For this we should probably use a 2-sided test, but even then, the log-transformed data has significantly positive skew. This suggests even the log of the data is not normal, so a log-normal distribution still may not sufficiently fit our data.  

### Test for distribution fit with Kolmogorov-Smirnov (K-S) Test

Let's test the fit of the LN2 and LN3 distributions using MOM, MLE and Lmom statistically with a K-S test. The test statistic for this test is $D$, the maximum distance between the fitted and empirical distributions:  
$$\require{amsmath}  
D = \text{sign} \underset{x}{\max} |F_{empirical}(x) - F_{fitted}(x)| $$

In [None]:
methods = ["MOM", "MLE", "Lmom"]
npars = [2, 3]
p = ss.mstats.plotting_positions(maxQ["Flow"])
p = np.sort(p)

for method in methods:
  for npar in npars:
    LN = LogNormal()
    LN.fit(maxQ["Flow"], method, npar)
    result = ss.kstest(maxQ["Flow"], ss.lognorm.ppf(p, s=LN.sigma, loc=LN.tau, scale=np.exp(LN.mu)), alternative='two-sided')
    print("p-value of 2-sided K-S test for LN%d %s fit: %f" % (npar, method, result.pvalue))
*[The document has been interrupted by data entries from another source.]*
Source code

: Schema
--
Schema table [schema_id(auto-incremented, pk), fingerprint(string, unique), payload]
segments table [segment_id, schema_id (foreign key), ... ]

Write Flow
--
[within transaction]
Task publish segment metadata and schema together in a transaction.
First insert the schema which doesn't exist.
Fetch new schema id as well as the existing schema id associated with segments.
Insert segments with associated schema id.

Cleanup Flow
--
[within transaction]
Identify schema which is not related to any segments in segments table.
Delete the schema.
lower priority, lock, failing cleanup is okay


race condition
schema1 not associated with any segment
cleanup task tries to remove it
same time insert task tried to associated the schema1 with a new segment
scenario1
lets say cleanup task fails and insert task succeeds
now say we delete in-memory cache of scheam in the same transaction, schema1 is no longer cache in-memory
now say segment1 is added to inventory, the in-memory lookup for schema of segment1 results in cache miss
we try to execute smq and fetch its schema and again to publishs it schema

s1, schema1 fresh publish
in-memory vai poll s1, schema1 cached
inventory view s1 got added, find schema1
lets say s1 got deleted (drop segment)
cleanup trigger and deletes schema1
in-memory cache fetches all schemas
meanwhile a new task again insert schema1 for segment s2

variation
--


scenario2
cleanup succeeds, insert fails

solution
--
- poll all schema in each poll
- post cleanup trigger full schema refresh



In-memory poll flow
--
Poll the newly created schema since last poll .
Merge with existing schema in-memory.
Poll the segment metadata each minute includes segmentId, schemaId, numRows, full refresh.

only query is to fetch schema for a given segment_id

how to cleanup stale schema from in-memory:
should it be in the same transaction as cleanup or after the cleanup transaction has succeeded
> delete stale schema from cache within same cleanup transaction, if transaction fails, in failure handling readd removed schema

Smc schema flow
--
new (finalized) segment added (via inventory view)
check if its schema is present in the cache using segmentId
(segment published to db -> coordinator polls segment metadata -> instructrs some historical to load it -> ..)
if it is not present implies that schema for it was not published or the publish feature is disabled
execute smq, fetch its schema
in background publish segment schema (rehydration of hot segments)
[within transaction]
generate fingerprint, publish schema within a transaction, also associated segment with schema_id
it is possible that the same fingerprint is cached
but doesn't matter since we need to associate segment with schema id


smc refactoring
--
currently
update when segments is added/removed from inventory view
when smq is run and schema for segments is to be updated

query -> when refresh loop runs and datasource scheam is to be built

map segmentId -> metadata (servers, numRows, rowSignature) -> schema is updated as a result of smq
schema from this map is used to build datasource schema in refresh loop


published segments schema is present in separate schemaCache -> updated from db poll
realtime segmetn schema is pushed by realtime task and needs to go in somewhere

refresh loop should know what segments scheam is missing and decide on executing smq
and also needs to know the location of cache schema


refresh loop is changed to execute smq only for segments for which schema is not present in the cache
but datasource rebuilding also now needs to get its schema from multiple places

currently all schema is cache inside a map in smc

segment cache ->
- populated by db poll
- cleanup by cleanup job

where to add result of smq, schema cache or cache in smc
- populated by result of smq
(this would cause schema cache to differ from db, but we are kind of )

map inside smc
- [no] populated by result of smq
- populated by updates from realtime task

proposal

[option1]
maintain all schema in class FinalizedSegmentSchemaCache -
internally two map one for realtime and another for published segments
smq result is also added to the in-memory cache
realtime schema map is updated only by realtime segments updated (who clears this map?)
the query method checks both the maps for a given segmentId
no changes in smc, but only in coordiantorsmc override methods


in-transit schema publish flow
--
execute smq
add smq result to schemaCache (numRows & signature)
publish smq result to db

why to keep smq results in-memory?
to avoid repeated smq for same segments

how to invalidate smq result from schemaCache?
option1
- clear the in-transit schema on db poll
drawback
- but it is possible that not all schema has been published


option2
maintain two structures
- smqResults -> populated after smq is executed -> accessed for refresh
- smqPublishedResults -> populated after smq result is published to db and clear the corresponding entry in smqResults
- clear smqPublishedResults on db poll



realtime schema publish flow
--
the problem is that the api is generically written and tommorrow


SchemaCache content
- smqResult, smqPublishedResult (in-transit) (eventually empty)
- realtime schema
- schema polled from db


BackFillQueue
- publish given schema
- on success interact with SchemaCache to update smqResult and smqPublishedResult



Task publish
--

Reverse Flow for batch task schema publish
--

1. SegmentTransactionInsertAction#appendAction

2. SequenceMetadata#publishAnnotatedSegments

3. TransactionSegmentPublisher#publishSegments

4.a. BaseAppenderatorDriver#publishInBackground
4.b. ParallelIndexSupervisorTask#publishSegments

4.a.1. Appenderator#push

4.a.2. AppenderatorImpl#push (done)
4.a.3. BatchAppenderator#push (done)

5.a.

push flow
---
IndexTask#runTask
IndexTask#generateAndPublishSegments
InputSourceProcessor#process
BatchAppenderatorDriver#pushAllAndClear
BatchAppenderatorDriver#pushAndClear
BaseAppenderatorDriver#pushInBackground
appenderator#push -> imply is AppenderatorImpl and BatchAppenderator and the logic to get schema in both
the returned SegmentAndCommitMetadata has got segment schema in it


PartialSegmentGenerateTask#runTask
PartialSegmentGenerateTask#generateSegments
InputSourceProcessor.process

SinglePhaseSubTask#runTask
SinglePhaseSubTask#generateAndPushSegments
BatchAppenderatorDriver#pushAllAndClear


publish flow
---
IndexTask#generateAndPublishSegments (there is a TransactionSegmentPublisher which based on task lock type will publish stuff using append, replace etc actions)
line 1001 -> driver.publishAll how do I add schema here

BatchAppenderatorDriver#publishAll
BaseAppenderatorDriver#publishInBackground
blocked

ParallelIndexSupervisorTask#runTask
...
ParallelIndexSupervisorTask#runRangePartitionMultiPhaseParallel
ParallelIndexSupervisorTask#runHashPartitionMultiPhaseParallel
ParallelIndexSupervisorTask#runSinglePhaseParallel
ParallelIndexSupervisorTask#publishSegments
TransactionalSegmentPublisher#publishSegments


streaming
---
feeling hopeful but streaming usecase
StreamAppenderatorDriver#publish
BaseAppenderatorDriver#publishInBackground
According to the K-S test, we cannot reject that the data came from any of these distributions, but we are most confident in the LN3 MLE and LN3 Lmom fits and least confident in the MOM fits for LN2 and LN3.  

### Test for distribution fit with Probability Plot Correlation Coefficient (PPCC) Test

The PPCC test is more powerful though, meaning it is less likely to accept the null hypothesis when the data doesn't actually come from that distribution. What does the Probability Plot Correlation Coefficient (PPCC) test conclude for each fit?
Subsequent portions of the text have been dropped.